▶ _TASK OBJECTIVE_
Reply with one number: the count of lines in the data that hold the string "domain".

(Collection entries)

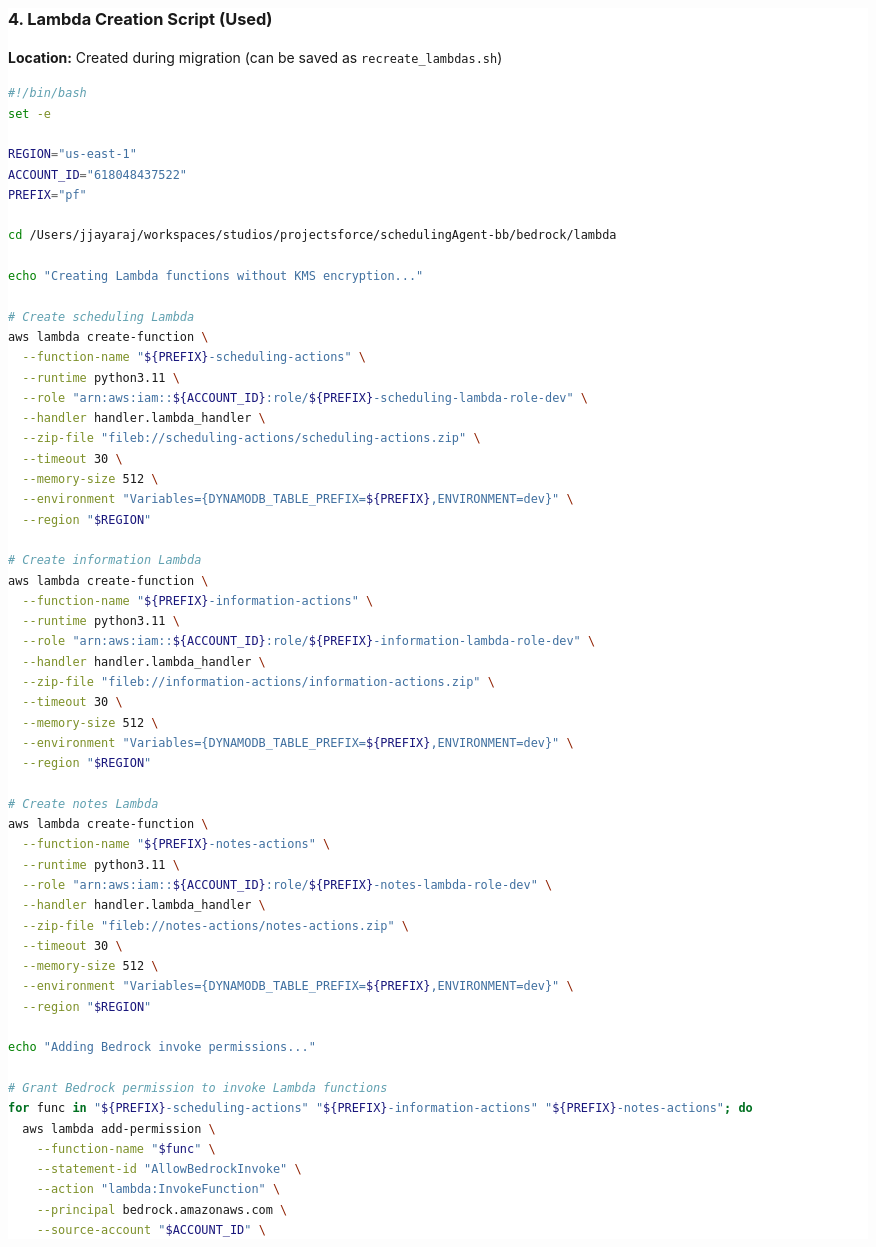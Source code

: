 
### 4. Lambda Creation Script (Used)

**Location:** Created during migration (can be saved as `recreate_lambdas.sh`)

```bash
#!/bin/bash
set -e

REGION="us-east-1"
ACCOUNT_ID="618048437522"
PREFIX="pf"

cd /Users/jjayaraj/workspaces/studios/projectsforce/schedulingAgent-bb/bedrock/lambda

echo "Creating Lambda functions without KMS encryption..."

# Create scheduling Lambda
aws lambda create-function \
  --function-name "${PREFIX}-scheduling-actions" \
  --runtime python3.11 \
  --role "arn:aws:iam::${ACCOUNT_ID}:role/${PREFIX}-scheduling-lambda-role-dev" \
  --handler handler.lambda_handler \
  --zip-file "fileb://scheduling-actions/scheduling-actions.zip" \
  --timeout 30 \
  --memory-size 512 \
  --environment "Variables={DYNAMODB_TABLE_PREFIX=${PREFIX},ENVIRONMENT=dev}" \
  --region "$REGION"

# Create information Lambda
aws lambda create-function \
  --function-name "${PREFIX}-information-actions" \
  --runtime python3.11 \
  --role "arn:aws:iam::${ACCOUNT_ID}:role/${PREFIX}-information-lambda-role-dev" \
  --handler handler.lambda_handler \
  --zip-file "fileb://information-actions/information-actions.zip" \
  --timeout 30 \
  --memory-size 512 \
  --environment "Variables={DYNAMODB_TABLE_PREFIX=${PREFIX},ENVIRONMENT=dev}" \
  --region "$REGION"

# Create notes Lambda
aws lambda create-function \
  --function-name "${PREFIX}-notes-actions" \
  --runtime python3.11 \
  --role "arn:aws:iam::${ACCOUNT_ID}:role/${PREFIX}-notes-lambda-role-dev" \
  --handler handler.lambda_handler \
  --zip-file "fileb://notes-actions/notes-actions.zip" \
  --timeout 30 \
  --memory-size 512 \
  --environment "Variables={DYNAMODB_TABLE_PREFIX=${PREFIX},ENVIRONMENT=dev}" \
  --region "$REGION"

echo "Adding Bedrock invoke permissions..."

# Grant Bedrock permission to invoke Lambda functions
for func in "${PREFIX}-scheduling-actions" "${PREFIX}-information-actions" "${PREFIX}-notes-actions"; do
  aws lambda add-permission \
    --function-name "$func" \
    --statement-id "AllowBedrockInvoke" \
    --action "lambda:InvokeFunction" \
    --principal bedrock.amazonaws.com \
    --source-account "$ACCOUNT_ID" \
```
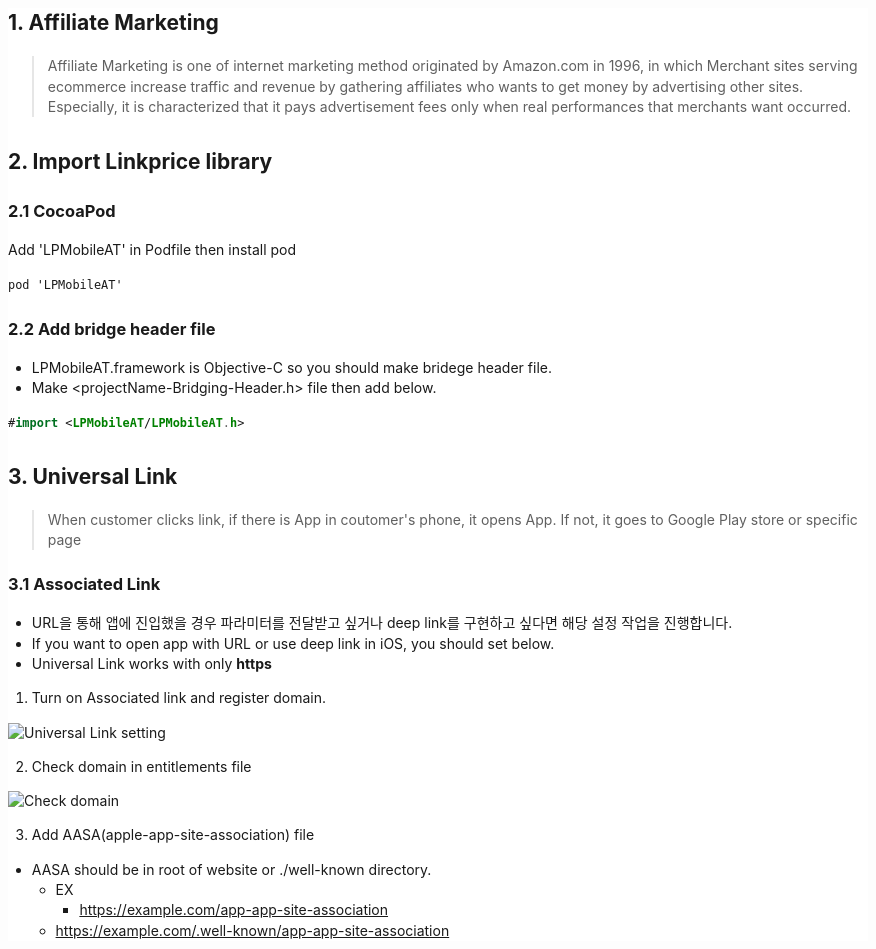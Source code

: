 ## 1. Affiliate Marketing

> Affiliate Marketing is one of internet marketing method originated by Amazon.com in 1996, in which Merchant sites serving ecommerce increase traffic and revenue by gathering affiliates who wants to get money by advertising other sites. Especially, it is characterized that it pays advertisement fees only when real performances that merchants want occurred.



## 2. Import Linkprice library

### 2.1 CocoaPod

Add 'LPMobileAT' in Podfile then install pod

```
pod 'LPMobileAT'
```

### 2.2 Add bridge header file

- LPMobileAT.framework is Objective-C so you should make bridege header file. 
- Make <projectName-Bridging-Header.h> file then add below.

```swift
#import <LPMobileAT/LPMobileAT.h>
```

## 3. Universal Link

> When customer clicks link, if there is App in coutomer's phone, it opens App. If not, it goes to Google Play store or specific page



### 3.1 Associated Link 

- URL을 통해 앱에 진입했을 경우 파라미터를 전달받고 싶거나 deep link를 구현하고 싶다면 해당 설정 작업을 진행합니다. 
- If you want to open app with URL or use deep link in iOS, you should set below. 
- Universal Link works with only **https**

1. Turn on Associated link and register domain.

![Universal Link setting](https://github.com/linkprice/MerchantSetup/blob/master/App/Lpmat_iOS/01.png)

2. Check domain in entitlements file

![Check domain](https://github.com/linkprice/MerchantSetup/blob/master/App/Lpmat_iOS/02.png)

3. Add AASA(apple-app-site-association) file

- AASA should be in root of website or ./well-known directory.
  - EX
    - https://example.com/app-app-site-association
  - https://example.com/.well-known/app-app-site-association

▶ _RESULT OF THIS EXERCISE_
3